PHOTO | DENNISH OCHEING Part of the mall that caved in when the military drove out terrorists, as seen on September 30, 2013.

What you need to know:

  • Investigators and those carting away the rubble have to wear masks to keep their nostrils covered and reduce the overpowering stench of rotten food in restaurants and the supermarket
  • The cash tills inside Nakumatt and many of the shops are sprouting from their shelves, and only coins lie around, perhaps evidence that someone had taken away the bills

The devastation that remained largely hidden from the media by heavy security at the Westgate mall has finally been exposed.

Forsaken handbags, tattered prayer books, bullet holes too numerous to count and a rosary mark the entrance to what was only three weeks ago a thriving Nakumatt supermarket and the flagship business at the mall.

The abandoned Catholic prayer book perhaps points to a victim who, suddenly staring death in the eye, made a final effort to make peace with God, or pray for a miracle. It’s not known who the owner was.

The sturdy pillars designed to support the upscale mall are now pocked with bullet marks, an evidence of the senseless shooting spree by the terrorists, and in retaliation the police and security forces who fought them.

Everywhere you turn are bullet holes, testaments to the prolonged firefight between security forces and the attackers as they tracked each other across the mall and dodged one another in a macabre dance of death.

There is a gaping hole where children had been taking part in a cooking competition. The cavernous space begins at the top of the building and descends through all four floors.

Now a pile of twisted steel and concrete rubble blown up at some point in the battle is deposited in what used to be the basement parking space.

This was a result of a major explosion. KDF soldiers, who were in the building battling the attackers when the major explosion tore through the building, have not yet revealed whether they or the terrorists caused it.

Westgate was a classic modern shopping mall with escalators and lifts, glitzy lighting and the sound of running water from fountains created to complete the look and feel.

Now many of the walls are charred, their sheen licked away by the flames of a fire that started on the third day.
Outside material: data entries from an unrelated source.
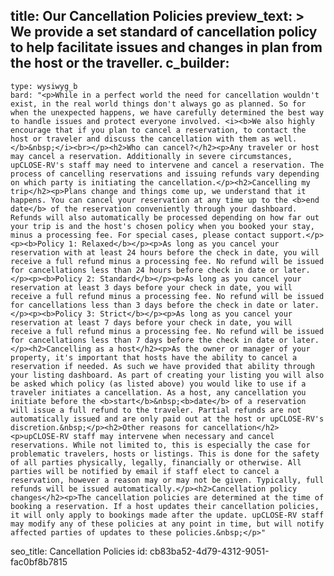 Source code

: title: Our Cancellation Policies
preview_text: >
  We provide a set standard of cancellation policy to help facilitate issues and changes in plan from
  the host or the traveller.
c_builder:
  - 
    type: wysiwyg_b
    bard: "<p>While in a perfect world the need for cancellation wouldn't exist, in the real world things don't always go as planned. So for when the unexpected happens, we have carefully determined the best way to handle issues and protect everyone involved. <i><b>We also highly encourage that if you plan to cancel a reservation, to contact the host or traveler and discuss the cancellation with them as well.</b>&nbsp;</i><br></p><h2>Who can cancel?</h2><p>Any traveler or host may cancel a reservation. Additionally in severe circumstances, upCLOSE-RV's staff may need to intervene and cancel a reservation. The process of cancelling reservations and issuing refunds vary depending on which party is initiating the cancellation.</p><h2>Cancelling my trip</h2><p>Plans change and things come up, we understand that it happens. You can cancel your reservation at any time up to the <b>end date</b> of the reservation conveniently through your dashboard. Refunds will also automatically be processed depending on how far out your trip is and the host's chosen policy when you booked your stay, minus a processing fee. For special cases, please contact support.</p><p><b>Policy 1: Relaxed</b></p><p>As long as you cancel your reservation with at least 24 hours before the check in date, you will receive a full refund minus a processing fee. No refund will be issued for cancellations less than 24 hours before check in date or later.</p><p><b>Policy 2: Standard</b></p><p>As long as you cancel your reservation at least 3 days before your check in date, you will receive a full refund minus a processing fee. No refund will be issued for cancellations less than 3 days before the check in date or later.</p><p><b>Policy 3: Strict</b></p><p>As long as you cancel your reservation at least 7 days before your check in date, you will receive a full refund minus a processing fee. No refund will be issued for cancellations less than 7 days before the check in date or later.</p><h2>Cancelling as a host</h2><p>As the owner or manager of your property, it's important that hosts have the ability to cancel a reservation if needed. As such we have provided that ability through your listing dashboard. As part of creating your listing you will also be asked which policy (as listed above) you would like to use if a traveler initiates a cancellation. As a host, any cancellation you initiate before the <b>start</b>&nbsp;<b>date</b> of a reservation will issue a full refund to the traveler. Partial refunds are not automatically issued and are only paid out at the host or upCLOSE-RV's discretion.&nbsp;</p><h2>Other reasons for cancellation</h2><p>upCLOSE-RV staff may intervene when necessary and cancel reservations. While not limited to, this is especially the case for problematic travelers, hosts or listings. This is done for the safety of all parties physically, legally, financially or otherwise. All parties will be notified by email if staff elect to cancel a reservation, however a reason may or may not be given. Typically, full refunds will be issued automatically.</p><h2>Cancellation policy changes</h2><p>The cancellation policies are determined at the time of booking a reservation. If a host updates their cancellation policies, it will only apply to bookings made after the update. upCLOSE-RV staff may modify any of these policies at any point in time, but will notify affected parties of updates to these policies.&nbsp;</p>"
seo_title: Cancellation Policies
id: cb83ba52-4d79-4312-9051-fac0bf8b7815
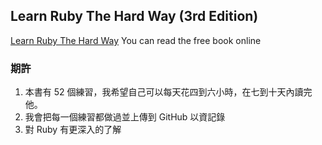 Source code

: ## Learn Ruby The Hard Way (3rd Edition)
[Learn Ruby The Hard Way](http://learnrubythehardway.org/book/index.html)
You can read the free book online

### 期許
1. 本書有 52 個練習，我希望自己可以每天花四到六小時，在七到十天內讀完他。
2. 我會把每一個練習都做過並上傳到 GitHub 以資記錄
3. 對 Ruby 有更深入的了解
Shards of glass and mangled metal frames have replaced the large display windows of the many shops, another sign of the four days of horrendous terror that gripped Kenya and the world’s attention.

Dried blood stains the floors where those who were shot lay waiting for help, and those fatally wounded lost their lives.

The soothing sounds of piped music that always played at the mall have been replaced by earth-rending excavators that seem to shake every bit of what’s left of the building, and the voices of construction workers helping to cart away the rubble in a final attempt to find bodies that may still lie beneath.

OVERPOWERING STENCH

Investigators and those carting away the rubble have to wear masks to keep their nostrils covered and reduce the overpowering stench of rotten food in restaurants and the supermarket and what everyone in there appeared to dread – bodies of those who never made it and still remain under the rubble. On standby are undertakers waiting, in case a body is pulled out.

Investigators and forensic experts appeared frustrated, losing hope by the minute of ever finding another body or any useful evidence when the Sunday Nation visited the scene undercover on Thursday. It is still not clear, going by their conversations, who blew up a section of the building, or if the terrorists were still there or had already vanished.

It’s a tedious process. The rubble is first shovelled onto a small truck and moved outside where there is light. Forensic experts move in to sift through it for any bit of evidence they might come across before it is reloaded onto the trucks and carted away. Several casual workers are on standby to help with the loading.

An investigator expressed his frustration at the slow recovery process. “Even the US and the UK recalled their initial team. They brought in a new team, but they have not done much. We are in week three. Things here are difficult. We have only recovered two KDF soldiers’ bodies and their guns, nothing else.”

Near the Nakumatt supermarket was a shop that sold Samsung phones, mainly high-end models going by the empty cartons that are strewn about. The shelves are now empty.

The cash tills inside Nakumatt and many of the shops are sprouting from their shelves, and only coins lie around, perhaps evidence that someone had taken away the bills. At least two ATM machines appeared to have taken quite a beating from numerous bullets.

“This work must end this week; we are under a lot of pressure to produce results,” an investigator said.